Tuesday, March 22, 2011


Uh-oh. Three weeks have passed, we've got another meeting tomorrow night, and I have posted nothing. Let me do a quick wrap up and maybe get a post up about the next meeting relatively quickly.

We started into the actual text reading by reading the Nuvoletta part all together. T. said, "Wait a minute, we're doing rereads?" And then warned me that when we have come to the very end of the book and are almost done but not quite, he will remind me of this moment when I bogged us down. Okay, I'll take the blame. I think it's a good thing to read this as a piece.

This is the longest riddle, I think. We've been on it a good while and should finally finish it up tomorrow, but we've already gotten to the end of the long winded teacher's case. The story has put us firmly back in the classroom. "Allaboy, Major, I'll take your reactions in another place after themes. Nolan Browne, you may now leave the classroom. Joe Peters, Fox."
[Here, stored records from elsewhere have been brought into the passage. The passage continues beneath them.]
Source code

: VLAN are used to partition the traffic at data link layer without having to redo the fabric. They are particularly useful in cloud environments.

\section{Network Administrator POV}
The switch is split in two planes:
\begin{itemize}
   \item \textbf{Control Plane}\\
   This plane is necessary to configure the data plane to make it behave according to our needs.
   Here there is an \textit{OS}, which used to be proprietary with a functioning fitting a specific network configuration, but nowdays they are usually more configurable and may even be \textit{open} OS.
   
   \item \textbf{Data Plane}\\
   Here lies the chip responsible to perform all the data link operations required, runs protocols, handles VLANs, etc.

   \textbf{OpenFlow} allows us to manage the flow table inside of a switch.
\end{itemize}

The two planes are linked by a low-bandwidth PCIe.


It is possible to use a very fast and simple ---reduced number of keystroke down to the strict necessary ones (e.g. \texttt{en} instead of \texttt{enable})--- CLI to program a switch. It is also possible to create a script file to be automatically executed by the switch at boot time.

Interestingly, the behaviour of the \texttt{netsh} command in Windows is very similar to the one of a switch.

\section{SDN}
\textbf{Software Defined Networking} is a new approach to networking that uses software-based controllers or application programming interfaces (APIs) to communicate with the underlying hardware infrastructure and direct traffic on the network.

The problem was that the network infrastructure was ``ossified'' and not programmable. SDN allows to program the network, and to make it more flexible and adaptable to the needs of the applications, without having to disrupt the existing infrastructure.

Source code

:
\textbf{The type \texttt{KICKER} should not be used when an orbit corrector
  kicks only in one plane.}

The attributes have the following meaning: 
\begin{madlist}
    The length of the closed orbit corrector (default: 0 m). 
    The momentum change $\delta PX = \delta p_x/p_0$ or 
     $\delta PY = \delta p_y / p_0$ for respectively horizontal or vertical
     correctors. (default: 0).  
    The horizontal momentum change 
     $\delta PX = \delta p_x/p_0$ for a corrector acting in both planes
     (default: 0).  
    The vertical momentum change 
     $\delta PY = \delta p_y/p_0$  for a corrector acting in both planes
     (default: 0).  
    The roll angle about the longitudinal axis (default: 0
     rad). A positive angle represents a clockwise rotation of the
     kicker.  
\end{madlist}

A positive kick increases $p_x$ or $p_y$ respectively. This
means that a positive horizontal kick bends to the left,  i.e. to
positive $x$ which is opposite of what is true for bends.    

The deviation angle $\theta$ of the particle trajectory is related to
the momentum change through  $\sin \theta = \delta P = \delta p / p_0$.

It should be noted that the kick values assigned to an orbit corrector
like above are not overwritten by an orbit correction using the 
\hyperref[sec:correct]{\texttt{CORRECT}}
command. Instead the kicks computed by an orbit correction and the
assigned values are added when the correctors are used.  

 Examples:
Here's a little phrase from the Nuvoletta portion which has stuck with me more than anything else: "her muddied name was Missisliffey". A great portmanteau word of two great muddy rivers.

Though I haven't posted here, it's not to say that Joyce and  his vast ring of associations and acquaintances hasn't been in my thoughts in the interim. I've had a few very interesting exchanges with PQ from A Building Roam about Joyce and Dali and any number of related topics.  In fact, he has put up a post about Disney and Dali collaborating here.

In other news, I just discovered that there is a newish mystery series about none other than the phantom figure in all this (or one of them), Giordano Bruno. It's by S. J. Parris, and the first one is called Heresy. They've got good reviews and she's got good academic credits so I hope to get to them soon.  

This is a little light on the Joycean text dissection this time around. I'll try and make up for the shortfall on the next go.


  1. Can't wait to read the Parris series!

  2. Even though I have more easy access to them, I bet you beat me to the punch all the same, Leslie.